Source texts of formatted documents
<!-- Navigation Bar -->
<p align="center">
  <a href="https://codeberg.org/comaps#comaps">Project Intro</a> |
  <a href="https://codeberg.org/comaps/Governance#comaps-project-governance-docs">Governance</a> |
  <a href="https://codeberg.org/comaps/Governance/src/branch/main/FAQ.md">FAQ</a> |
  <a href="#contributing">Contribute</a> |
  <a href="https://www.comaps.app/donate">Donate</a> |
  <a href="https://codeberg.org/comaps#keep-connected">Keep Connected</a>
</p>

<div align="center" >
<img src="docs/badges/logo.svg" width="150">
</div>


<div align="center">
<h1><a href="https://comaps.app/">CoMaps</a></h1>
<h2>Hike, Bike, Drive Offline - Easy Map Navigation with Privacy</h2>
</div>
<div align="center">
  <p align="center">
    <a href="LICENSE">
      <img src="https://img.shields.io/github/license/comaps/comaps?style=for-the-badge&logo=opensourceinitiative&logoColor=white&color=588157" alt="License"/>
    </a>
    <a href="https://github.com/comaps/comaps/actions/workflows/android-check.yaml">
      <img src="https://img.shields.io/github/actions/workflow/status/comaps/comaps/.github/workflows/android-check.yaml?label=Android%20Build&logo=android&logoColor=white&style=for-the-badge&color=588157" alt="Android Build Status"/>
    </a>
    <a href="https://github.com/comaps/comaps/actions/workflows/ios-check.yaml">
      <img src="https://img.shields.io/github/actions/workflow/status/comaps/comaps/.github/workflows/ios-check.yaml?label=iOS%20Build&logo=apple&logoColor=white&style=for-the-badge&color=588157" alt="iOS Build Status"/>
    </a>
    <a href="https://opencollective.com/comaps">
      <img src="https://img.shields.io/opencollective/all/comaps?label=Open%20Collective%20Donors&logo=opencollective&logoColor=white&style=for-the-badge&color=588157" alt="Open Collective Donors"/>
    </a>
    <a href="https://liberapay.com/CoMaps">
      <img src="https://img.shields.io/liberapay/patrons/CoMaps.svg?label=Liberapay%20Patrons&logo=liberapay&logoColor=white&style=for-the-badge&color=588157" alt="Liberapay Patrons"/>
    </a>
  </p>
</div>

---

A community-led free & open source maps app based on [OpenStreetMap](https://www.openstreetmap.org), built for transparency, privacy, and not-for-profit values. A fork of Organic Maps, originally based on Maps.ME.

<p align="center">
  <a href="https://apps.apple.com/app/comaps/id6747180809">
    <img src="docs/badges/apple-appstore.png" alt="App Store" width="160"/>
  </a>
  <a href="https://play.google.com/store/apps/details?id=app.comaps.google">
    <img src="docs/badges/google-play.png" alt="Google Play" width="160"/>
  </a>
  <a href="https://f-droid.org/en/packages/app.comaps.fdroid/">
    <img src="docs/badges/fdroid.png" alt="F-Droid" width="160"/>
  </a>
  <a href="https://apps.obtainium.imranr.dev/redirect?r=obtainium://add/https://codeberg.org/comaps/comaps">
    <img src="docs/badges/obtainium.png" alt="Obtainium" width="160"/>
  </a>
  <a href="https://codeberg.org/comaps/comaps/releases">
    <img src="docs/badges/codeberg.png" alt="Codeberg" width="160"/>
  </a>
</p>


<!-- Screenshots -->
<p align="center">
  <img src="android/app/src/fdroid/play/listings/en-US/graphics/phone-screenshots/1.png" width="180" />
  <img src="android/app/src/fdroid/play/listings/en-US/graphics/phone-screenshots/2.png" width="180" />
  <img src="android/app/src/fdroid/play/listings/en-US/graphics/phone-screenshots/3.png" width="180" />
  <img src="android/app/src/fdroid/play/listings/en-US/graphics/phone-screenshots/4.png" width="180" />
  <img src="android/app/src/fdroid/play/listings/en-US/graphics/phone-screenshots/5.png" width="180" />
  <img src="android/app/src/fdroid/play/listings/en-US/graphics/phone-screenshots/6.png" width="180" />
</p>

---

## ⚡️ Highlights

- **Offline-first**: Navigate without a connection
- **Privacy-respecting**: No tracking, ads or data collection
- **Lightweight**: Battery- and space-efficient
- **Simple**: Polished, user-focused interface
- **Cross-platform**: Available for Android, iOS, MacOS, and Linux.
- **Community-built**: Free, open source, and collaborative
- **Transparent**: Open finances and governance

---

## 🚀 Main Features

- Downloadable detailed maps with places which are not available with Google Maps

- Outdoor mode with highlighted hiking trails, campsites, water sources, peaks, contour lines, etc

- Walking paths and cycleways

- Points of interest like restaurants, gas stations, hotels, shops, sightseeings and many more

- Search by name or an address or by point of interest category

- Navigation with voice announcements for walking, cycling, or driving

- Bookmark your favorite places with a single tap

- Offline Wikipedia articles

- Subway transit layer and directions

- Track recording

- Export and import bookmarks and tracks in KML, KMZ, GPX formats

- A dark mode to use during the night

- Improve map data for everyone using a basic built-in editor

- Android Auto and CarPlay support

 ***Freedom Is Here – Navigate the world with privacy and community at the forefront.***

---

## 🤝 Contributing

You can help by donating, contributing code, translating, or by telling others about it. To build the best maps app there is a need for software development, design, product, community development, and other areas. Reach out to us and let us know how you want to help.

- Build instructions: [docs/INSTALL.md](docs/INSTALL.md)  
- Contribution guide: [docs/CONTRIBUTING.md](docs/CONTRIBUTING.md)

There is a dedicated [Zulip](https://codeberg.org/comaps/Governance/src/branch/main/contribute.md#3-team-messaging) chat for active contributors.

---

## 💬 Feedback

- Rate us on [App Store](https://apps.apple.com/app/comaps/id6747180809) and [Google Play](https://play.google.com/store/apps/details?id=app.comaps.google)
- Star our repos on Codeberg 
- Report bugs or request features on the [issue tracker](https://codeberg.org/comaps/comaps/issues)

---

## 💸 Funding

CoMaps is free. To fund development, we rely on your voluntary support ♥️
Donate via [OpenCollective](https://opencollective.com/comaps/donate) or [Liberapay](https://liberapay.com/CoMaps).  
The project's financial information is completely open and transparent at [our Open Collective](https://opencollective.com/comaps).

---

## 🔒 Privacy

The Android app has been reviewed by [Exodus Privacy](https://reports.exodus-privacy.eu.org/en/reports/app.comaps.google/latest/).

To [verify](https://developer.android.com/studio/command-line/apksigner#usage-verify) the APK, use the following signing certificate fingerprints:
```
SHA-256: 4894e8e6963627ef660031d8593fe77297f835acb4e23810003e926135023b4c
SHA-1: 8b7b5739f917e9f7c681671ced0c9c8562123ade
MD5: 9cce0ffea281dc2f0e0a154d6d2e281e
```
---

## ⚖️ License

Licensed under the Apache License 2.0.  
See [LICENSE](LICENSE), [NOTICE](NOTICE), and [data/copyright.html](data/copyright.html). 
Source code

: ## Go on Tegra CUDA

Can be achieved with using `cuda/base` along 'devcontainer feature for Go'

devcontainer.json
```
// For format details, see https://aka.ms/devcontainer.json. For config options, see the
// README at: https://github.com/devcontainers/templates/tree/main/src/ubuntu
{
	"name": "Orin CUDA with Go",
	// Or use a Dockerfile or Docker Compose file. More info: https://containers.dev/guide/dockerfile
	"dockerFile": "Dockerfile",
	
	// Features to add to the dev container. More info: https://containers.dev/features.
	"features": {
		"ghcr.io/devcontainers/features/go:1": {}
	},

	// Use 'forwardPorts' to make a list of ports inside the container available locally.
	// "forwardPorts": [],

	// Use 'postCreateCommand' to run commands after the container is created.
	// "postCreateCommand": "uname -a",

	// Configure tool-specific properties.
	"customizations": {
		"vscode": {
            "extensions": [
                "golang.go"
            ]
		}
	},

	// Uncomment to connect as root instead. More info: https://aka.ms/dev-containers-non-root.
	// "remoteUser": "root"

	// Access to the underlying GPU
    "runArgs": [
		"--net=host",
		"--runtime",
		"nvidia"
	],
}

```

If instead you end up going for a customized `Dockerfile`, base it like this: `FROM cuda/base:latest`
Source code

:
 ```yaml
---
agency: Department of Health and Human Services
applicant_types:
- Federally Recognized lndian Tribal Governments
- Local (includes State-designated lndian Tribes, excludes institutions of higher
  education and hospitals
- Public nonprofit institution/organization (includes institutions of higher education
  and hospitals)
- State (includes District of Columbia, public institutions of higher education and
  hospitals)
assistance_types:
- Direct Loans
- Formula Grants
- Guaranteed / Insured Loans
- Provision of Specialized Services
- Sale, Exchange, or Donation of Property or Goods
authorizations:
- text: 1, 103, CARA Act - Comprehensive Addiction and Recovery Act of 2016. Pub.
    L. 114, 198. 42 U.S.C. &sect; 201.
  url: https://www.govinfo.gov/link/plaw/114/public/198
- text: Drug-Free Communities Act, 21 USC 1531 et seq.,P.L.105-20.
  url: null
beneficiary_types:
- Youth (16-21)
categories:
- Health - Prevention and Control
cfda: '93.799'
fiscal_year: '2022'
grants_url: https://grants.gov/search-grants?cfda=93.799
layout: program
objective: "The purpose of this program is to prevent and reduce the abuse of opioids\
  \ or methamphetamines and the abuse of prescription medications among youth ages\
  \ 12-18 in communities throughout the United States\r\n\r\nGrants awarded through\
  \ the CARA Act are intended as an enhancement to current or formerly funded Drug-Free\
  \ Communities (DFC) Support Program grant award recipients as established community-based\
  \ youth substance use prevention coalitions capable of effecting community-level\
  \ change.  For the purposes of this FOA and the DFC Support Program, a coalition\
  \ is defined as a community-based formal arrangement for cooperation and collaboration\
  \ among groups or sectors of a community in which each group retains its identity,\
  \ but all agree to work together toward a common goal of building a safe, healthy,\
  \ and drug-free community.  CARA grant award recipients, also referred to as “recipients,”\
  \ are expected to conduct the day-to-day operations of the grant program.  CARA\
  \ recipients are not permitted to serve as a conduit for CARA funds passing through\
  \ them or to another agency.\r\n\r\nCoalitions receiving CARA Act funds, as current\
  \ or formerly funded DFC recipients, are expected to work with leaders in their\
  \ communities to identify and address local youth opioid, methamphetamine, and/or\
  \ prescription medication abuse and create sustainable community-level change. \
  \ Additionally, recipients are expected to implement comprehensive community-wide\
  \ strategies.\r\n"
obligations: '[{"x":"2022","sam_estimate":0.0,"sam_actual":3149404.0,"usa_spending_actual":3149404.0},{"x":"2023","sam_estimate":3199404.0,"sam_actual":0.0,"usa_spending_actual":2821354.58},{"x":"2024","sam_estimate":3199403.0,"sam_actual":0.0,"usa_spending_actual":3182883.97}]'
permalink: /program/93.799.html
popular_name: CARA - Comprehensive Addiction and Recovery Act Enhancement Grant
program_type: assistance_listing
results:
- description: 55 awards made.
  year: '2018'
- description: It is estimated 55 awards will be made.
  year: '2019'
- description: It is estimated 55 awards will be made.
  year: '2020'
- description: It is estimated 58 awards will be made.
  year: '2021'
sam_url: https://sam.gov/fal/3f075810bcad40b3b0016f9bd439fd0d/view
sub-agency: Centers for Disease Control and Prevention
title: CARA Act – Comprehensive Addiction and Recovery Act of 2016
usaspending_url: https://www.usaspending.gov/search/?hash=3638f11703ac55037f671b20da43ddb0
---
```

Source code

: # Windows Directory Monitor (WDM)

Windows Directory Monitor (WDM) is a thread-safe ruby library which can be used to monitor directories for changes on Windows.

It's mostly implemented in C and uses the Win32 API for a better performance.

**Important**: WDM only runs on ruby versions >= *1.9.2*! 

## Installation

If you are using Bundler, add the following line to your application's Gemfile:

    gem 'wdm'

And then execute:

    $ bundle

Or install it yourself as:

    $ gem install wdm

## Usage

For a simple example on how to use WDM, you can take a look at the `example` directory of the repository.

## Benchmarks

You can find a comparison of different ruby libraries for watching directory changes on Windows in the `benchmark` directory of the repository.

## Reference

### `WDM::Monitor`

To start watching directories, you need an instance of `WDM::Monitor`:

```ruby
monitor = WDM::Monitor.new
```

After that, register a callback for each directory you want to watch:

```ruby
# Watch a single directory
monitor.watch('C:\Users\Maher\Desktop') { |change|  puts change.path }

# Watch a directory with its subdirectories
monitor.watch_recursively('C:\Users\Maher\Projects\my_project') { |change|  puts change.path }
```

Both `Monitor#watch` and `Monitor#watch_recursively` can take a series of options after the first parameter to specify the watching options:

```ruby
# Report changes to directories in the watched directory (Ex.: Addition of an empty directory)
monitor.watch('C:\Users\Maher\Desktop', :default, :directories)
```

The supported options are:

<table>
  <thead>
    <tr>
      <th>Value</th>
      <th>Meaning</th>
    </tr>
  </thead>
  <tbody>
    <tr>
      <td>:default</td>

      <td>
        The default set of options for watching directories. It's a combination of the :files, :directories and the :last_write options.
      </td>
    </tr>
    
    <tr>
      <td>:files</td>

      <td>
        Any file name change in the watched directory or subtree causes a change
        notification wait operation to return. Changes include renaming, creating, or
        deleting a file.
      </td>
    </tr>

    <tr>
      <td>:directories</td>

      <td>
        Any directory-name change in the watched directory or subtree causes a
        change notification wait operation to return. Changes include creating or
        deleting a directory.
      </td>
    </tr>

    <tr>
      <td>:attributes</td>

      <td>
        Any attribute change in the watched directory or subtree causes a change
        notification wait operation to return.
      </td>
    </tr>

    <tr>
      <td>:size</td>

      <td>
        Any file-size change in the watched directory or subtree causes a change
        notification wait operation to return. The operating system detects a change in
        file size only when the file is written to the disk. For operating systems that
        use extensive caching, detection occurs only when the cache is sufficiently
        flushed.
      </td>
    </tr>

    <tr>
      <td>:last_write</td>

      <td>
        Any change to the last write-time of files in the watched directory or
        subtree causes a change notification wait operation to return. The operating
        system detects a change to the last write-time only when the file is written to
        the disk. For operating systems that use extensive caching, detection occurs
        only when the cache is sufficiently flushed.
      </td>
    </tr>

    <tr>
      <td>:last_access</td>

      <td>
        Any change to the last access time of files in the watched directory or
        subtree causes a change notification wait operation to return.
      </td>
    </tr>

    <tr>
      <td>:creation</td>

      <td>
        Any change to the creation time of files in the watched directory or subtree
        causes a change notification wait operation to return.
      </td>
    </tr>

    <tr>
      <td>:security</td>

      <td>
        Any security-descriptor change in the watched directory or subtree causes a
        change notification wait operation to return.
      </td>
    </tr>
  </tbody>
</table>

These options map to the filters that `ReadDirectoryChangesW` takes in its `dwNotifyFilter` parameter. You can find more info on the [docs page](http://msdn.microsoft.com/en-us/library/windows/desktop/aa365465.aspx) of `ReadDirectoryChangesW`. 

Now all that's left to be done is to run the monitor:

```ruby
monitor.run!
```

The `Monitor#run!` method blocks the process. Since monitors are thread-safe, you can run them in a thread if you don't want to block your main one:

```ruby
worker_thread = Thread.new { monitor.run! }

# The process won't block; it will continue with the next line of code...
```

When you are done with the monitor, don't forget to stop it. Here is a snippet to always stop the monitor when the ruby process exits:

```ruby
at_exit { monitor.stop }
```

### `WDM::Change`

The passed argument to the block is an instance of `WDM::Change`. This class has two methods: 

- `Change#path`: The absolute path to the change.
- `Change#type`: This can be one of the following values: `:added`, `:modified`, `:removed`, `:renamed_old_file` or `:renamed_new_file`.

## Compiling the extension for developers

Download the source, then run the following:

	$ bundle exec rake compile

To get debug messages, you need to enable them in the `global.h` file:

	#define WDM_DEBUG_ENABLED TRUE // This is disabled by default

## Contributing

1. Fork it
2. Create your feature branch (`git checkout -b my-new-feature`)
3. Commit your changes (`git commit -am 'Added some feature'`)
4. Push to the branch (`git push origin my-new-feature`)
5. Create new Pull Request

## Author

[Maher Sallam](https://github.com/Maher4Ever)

Assignment ▸ Which lines above hold the string "block"? Please copy all of them.

Exercise response ▸
The `Monitor#run!` method blocks the process. Since monitors are thread-safe, you can run them in a thread if you don't want to block your main one:
# The process won't block; it will continue with the next line of code...
The passed argument to the block is an instance of `WDM::Change`. This class has two methods: 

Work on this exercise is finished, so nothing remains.